• _Stored data_:
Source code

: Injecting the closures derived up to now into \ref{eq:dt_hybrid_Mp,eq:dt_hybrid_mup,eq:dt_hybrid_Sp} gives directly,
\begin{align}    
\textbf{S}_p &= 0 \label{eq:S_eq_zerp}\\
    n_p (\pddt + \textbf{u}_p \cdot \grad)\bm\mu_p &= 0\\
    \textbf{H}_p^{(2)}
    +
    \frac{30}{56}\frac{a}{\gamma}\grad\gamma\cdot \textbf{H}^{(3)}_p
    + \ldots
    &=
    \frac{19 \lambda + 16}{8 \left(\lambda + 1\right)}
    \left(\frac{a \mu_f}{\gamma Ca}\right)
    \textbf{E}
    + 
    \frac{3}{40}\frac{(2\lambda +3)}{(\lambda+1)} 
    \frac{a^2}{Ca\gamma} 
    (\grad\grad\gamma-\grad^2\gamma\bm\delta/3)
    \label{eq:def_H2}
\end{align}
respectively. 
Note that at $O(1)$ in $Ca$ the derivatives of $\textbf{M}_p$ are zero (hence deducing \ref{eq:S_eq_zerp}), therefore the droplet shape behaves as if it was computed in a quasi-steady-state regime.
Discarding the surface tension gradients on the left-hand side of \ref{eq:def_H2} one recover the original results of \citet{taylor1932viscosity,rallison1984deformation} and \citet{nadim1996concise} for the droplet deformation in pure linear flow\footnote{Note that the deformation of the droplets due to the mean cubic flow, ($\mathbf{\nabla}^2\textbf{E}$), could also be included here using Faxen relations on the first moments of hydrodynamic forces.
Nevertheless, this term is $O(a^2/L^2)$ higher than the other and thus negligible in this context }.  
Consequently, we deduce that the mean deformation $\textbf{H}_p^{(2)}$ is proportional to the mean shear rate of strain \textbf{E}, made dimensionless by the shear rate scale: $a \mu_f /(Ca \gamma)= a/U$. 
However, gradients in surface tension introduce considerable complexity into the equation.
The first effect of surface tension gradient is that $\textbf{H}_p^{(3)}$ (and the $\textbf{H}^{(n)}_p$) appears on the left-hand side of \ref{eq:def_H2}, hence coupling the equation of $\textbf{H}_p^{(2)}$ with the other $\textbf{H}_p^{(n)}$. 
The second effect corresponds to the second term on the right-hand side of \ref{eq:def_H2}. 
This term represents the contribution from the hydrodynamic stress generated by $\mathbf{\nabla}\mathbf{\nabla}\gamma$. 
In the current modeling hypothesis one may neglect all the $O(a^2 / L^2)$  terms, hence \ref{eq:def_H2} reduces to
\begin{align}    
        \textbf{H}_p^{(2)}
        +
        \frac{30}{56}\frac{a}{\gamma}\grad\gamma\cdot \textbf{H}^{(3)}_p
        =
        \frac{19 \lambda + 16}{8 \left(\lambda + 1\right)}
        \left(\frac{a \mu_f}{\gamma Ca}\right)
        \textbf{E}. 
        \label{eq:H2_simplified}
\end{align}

• _Try it_:
Without leaving anything out, repeat every entry shown above.

• _Task answer_:
Source code

: Injecting the closures derived up to now into \ref{eq:dt_hybrid_Mp,eq:dt_hybrid_mup,eq:dt_hybrid_Sp} gives directly,
\begin{align}    
\textbf{S}_p &= 0 \label{eq:S_eq_zerp}\\
    n_p (\pddt + \textbf{u}_p \cdot \grad)\bm\mu_p &= 0\\
    \textbf{H}_p^{(2)}
    +
    \frac{30}{56}\frac{a}{\gamma}\grad\gamma\cdot \textbf{H}^{(3)}_p
    + \ldots
    &=
    \frac{19 \lambda + 16}{8 \left(\lambda + 1\right)}
    \left(\frac{a \mu_f}{\gamma Ca}\right)
    \textbf{E}
    + 
    \frac{3}{40}\frac{(2\lambda +3)}{(\lambda+1)} 
    \frac{a^2}{Ca\gamma} 
    (\grad\grad\gamma-\grad^2\gamma\bm\delta/3)
    \label{eq:def_H2}
\end{align}
respectively. 
Note that at $O(1)$ in $Ca$ the derivatives of $\textbf{M}_p$ are zero (hence deducing \ref{eq:S_eq_zerp}), therefore the droplet shape behaves as if it was computed in a quasi-steady-state regime.
Discarding the surface tension gradients on the left-hand side of \ref{eq:def_H2} one recover the original results of \citet{taylor1932viscosity,rallison1984deformation} and \citet{nadim1996concise} for the droplet deformation in pure linear flow\footnote{Note that the deformation of the droplets due to the mean cubic flow, ($\mathbf{\nabla}^2\textbf{E}$), could also be included here using Faxen relations on the first moments of hydrodynamic forces.
Nevertheless, this term is $O(a^2/L^2)$ higher than the other and thus negligible in this context }.  
Consequently, we deduce that the mean deformation $\textbf{H}_p^{(2)}$ is proportional to the mean shear rate of strain \textbf{E}, made dimensionless by the shear rate scale: $a \mu_f /(Ca \gamma)= a/U$. 
However, gradients in surface tension introduce considerable complexity into the equation.
The first effect of surface tension gradient is that $\textbf{H}_p^{(3)}$ (and the $\textbf{H}^{(n)}_p$) appears on the left-hand side of \ref{eq:def_H2}, hence coupling the equation of $\textbf{H}_p^{(2)}$ with the other $\textbf{H}_p^{(n)}$. 
The second effect corresponds to the second term on the right-hand side of \ref{eq:def_H2}. 
This term represents the contribution from the hydrodynamic stress generated by $\mathbf{\nabla}\mathbf{\nabla}\gamma$. 
In the current modeling hypothesis one may neglect all the $O(a^2 / L^2)$  terms, hence \ref{eq:def_H2} reduces to
\begin{align}    
        \textbf{H}_p^{(2)}
        +
        \frac{30}{56}\frac{a}{\gamma}\grad\gamma\cdot \textbf{H}^{(3)}_p
        =
        \frac{19 \lambda + 16}{8 \left(\lambda + 1\right)}
        \left(\frac{a \mu_f}{\gamma Ca}\right)
        \textbf{E}. 
        \label{eq:H2_simplified}
\end{align}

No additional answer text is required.